Produce the tally of lines in the material below that hold "artificial", without anything else.

[Extracted data]:
------------------------------------

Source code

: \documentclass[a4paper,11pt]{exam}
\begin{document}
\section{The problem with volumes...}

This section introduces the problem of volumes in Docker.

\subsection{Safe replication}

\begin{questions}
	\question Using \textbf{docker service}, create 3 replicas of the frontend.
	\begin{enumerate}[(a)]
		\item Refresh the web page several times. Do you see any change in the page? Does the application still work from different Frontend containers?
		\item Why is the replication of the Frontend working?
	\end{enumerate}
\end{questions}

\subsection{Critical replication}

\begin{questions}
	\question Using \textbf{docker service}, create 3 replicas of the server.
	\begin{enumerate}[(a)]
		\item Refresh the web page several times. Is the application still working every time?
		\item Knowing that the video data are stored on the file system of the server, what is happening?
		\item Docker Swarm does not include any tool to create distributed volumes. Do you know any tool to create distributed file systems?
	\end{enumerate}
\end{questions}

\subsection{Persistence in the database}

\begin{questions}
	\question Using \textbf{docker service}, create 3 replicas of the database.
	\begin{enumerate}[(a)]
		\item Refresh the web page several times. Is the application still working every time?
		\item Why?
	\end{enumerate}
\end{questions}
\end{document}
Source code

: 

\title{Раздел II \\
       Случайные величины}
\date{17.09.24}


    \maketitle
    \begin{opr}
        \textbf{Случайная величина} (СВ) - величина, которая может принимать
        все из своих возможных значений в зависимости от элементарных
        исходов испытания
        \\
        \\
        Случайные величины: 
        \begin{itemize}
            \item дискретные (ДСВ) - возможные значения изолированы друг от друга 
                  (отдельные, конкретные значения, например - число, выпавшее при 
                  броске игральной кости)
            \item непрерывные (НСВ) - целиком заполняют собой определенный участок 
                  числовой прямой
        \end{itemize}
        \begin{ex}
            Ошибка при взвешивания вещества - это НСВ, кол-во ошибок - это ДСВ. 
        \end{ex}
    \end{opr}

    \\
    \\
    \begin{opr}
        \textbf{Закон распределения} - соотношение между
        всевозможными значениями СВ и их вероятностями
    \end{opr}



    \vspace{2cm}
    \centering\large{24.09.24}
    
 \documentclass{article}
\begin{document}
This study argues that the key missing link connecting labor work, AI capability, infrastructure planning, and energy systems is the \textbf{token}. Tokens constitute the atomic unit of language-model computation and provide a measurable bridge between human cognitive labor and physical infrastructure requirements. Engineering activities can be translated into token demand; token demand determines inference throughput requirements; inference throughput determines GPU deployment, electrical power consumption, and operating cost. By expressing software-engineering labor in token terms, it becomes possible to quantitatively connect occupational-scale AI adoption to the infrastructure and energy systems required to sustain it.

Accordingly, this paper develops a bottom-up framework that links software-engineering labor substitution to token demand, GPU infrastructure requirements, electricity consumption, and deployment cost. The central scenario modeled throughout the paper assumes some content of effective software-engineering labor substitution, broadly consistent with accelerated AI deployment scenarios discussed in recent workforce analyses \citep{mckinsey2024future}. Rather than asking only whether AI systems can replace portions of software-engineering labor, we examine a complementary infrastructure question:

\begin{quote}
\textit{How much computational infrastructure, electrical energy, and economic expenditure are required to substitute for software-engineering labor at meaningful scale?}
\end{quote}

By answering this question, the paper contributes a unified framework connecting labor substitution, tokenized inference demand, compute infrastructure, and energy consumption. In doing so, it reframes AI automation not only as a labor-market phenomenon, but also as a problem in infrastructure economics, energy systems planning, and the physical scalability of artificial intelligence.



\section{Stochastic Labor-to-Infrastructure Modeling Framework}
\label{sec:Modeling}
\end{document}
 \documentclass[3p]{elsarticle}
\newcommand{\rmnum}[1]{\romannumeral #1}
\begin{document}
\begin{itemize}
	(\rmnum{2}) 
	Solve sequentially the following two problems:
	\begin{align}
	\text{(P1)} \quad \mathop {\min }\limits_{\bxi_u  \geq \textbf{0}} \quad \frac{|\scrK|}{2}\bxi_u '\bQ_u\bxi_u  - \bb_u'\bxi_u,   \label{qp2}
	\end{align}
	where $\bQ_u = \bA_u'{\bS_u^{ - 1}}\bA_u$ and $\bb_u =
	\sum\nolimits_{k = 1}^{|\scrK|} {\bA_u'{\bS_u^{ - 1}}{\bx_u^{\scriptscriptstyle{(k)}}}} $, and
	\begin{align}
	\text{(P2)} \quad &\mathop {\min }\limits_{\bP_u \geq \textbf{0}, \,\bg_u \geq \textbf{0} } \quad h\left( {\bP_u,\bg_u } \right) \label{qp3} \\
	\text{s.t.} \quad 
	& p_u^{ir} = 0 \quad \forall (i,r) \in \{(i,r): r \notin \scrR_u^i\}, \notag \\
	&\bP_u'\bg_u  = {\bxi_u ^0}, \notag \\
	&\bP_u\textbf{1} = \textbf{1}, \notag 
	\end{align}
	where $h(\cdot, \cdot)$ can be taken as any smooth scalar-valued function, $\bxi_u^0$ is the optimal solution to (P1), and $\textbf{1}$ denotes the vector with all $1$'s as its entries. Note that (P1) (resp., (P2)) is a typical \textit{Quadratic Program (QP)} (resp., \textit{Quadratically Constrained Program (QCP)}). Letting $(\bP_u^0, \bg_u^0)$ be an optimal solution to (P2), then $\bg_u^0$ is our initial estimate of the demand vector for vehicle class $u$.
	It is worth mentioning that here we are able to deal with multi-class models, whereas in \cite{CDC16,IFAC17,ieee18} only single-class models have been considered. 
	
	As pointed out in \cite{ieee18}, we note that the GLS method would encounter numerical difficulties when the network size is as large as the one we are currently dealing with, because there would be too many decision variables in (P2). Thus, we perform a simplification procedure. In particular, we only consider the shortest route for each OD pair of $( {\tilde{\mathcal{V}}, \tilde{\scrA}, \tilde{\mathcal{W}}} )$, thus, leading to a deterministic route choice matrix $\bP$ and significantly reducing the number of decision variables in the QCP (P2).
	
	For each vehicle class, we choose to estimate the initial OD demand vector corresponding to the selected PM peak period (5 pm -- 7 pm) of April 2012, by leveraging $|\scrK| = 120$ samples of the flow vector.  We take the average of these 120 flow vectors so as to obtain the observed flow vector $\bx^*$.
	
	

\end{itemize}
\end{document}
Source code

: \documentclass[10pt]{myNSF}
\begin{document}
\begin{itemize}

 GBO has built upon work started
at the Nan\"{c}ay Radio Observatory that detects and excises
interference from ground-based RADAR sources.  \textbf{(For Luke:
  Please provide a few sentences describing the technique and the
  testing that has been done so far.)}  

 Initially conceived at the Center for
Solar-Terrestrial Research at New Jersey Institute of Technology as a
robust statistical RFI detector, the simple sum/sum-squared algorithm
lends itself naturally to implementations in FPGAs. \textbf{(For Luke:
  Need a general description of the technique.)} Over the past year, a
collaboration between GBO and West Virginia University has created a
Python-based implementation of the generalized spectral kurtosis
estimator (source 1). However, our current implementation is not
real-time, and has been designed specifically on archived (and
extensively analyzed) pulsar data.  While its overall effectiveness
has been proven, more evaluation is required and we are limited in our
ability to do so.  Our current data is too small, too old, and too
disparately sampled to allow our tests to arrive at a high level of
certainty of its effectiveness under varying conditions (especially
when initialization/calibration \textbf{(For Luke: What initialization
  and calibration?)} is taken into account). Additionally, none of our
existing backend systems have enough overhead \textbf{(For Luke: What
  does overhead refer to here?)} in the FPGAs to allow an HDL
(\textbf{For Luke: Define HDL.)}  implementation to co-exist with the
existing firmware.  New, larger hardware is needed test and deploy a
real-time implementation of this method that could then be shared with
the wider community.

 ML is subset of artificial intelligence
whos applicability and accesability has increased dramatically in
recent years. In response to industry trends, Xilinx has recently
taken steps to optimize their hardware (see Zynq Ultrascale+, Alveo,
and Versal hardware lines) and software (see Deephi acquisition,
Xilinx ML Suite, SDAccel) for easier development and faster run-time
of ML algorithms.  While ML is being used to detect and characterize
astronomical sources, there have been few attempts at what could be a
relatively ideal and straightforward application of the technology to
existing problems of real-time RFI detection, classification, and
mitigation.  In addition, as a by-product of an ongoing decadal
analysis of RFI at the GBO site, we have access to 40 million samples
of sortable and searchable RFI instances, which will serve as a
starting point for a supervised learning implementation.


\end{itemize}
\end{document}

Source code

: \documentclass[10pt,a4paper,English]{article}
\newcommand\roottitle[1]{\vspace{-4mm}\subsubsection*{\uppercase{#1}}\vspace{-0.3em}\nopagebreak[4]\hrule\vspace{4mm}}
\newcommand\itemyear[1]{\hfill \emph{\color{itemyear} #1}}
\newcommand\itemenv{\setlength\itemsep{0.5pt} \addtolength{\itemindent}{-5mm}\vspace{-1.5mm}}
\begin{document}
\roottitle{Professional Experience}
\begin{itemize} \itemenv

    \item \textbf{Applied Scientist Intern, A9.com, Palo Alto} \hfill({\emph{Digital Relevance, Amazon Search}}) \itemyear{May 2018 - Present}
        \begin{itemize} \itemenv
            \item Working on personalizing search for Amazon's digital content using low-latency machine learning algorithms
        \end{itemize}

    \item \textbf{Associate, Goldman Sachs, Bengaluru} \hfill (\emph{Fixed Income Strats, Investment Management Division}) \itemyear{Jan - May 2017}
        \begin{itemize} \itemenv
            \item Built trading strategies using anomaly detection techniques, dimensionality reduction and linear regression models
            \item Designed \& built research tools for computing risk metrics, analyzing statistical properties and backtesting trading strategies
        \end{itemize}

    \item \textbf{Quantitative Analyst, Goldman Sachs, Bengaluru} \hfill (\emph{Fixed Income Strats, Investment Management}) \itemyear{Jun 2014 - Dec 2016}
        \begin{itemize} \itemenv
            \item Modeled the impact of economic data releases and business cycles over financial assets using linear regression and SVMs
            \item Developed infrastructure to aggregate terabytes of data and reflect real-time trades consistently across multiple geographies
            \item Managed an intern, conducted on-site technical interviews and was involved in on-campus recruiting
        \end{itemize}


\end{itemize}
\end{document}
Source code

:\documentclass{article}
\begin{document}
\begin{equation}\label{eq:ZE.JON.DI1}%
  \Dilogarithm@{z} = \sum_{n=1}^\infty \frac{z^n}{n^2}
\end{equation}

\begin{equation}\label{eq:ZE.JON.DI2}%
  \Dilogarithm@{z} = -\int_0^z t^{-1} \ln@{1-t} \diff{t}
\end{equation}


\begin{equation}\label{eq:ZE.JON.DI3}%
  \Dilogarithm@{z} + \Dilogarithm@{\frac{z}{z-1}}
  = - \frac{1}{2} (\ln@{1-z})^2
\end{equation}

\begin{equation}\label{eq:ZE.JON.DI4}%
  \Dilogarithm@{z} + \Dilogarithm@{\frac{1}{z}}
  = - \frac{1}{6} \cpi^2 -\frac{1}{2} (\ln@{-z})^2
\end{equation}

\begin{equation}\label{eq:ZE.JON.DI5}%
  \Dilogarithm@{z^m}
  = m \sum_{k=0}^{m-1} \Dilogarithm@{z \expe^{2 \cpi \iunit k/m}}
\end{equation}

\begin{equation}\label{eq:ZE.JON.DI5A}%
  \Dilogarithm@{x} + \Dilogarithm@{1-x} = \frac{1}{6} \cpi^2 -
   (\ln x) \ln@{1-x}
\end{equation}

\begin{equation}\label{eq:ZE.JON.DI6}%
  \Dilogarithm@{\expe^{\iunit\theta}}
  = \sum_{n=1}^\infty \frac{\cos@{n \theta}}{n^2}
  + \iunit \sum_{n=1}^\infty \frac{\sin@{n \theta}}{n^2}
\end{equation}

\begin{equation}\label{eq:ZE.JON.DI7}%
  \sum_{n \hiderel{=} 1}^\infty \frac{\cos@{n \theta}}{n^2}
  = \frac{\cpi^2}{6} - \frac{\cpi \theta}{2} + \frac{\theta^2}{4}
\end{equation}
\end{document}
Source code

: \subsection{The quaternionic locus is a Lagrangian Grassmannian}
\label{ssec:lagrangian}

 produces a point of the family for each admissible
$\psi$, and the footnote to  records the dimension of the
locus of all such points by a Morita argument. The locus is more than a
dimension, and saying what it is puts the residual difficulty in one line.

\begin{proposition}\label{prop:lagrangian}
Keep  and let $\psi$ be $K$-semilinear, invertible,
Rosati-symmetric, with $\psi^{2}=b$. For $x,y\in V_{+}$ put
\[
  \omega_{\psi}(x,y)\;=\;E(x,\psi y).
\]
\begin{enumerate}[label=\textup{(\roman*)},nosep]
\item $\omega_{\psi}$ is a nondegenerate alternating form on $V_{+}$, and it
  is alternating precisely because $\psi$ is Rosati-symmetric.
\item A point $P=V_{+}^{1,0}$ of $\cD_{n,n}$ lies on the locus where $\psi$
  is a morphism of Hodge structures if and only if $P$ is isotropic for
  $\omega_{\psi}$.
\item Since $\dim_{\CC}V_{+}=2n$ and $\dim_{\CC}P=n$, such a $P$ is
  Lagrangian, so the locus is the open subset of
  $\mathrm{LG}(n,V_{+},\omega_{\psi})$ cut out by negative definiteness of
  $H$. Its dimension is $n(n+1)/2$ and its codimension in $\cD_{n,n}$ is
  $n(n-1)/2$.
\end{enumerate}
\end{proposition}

------------------------------------

[Problem solution]:
2